— WHAT THE TASK REQUIRES —
Lines from the listing that hold the string "prioritas" are what you should return.

EXTRACTED INFORMATION Start Marker

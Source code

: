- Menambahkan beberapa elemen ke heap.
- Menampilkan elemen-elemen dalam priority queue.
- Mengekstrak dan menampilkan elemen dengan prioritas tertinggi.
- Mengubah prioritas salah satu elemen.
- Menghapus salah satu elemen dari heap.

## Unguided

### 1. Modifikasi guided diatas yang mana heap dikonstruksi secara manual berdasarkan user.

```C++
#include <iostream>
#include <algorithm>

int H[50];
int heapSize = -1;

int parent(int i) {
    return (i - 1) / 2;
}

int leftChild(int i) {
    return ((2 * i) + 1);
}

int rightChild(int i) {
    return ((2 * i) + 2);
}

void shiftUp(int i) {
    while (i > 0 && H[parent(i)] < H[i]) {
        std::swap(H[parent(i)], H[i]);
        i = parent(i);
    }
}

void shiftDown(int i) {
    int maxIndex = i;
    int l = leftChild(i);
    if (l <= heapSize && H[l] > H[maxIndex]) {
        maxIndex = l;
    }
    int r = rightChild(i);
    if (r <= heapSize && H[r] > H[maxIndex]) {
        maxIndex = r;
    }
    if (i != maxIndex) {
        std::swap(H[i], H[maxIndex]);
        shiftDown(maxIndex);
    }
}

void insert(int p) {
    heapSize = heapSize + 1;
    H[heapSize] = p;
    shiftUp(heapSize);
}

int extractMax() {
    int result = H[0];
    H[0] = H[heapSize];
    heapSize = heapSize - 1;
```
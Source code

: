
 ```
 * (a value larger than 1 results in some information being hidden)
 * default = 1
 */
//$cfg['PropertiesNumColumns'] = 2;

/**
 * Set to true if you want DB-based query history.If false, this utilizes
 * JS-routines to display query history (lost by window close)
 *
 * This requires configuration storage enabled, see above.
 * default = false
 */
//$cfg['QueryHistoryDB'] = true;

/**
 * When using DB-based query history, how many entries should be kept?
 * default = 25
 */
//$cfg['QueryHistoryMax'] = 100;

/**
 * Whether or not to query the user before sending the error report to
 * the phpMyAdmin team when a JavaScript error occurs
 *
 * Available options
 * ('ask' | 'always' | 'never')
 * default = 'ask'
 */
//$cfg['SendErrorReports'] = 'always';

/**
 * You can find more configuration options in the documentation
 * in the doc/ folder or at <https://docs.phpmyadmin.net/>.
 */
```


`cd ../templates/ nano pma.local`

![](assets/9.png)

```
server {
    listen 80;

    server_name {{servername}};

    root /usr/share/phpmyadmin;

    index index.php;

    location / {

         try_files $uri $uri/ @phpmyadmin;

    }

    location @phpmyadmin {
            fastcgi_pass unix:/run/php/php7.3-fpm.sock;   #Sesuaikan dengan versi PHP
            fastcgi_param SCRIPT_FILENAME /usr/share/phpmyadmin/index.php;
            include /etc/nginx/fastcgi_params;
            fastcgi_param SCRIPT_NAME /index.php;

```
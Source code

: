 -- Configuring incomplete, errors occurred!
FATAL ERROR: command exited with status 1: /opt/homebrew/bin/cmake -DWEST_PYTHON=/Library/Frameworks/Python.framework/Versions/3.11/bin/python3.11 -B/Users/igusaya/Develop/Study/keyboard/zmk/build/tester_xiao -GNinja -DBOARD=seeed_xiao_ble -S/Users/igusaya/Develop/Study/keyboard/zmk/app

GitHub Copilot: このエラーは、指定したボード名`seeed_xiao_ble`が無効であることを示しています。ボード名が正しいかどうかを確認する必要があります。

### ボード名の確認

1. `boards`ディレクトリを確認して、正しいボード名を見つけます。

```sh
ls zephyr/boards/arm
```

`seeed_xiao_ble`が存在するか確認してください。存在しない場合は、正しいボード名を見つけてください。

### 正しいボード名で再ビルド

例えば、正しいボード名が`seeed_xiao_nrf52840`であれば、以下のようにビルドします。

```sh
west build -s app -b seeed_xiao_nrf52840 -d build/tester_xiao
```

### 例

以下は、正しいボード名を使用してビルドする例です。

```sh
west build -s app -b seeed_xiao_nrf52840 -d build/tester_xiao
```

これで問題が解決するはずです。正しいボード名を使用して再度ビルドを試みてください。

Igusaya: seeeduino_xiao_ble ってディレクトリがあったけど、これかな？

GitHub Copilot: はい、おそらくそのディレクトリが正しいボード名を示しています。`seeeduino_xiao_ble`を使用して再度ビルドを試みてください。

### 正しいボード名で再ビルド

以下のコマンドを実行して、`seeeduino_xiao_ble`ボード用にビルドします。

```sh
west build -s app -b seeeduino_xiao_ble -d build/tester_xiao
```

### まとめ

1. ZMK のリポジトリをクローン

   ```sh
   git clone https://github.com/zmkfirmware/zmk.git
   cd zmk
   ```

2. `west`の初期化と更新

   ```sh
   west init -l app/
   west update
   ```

EXTRACTED INFORMATION End Marker

— FINISHED EXERCISE —
- Mengekstrak dan menampilkan elemen dengan prioritas tertinggi.
- Mengubah prioritas salah satu elemen.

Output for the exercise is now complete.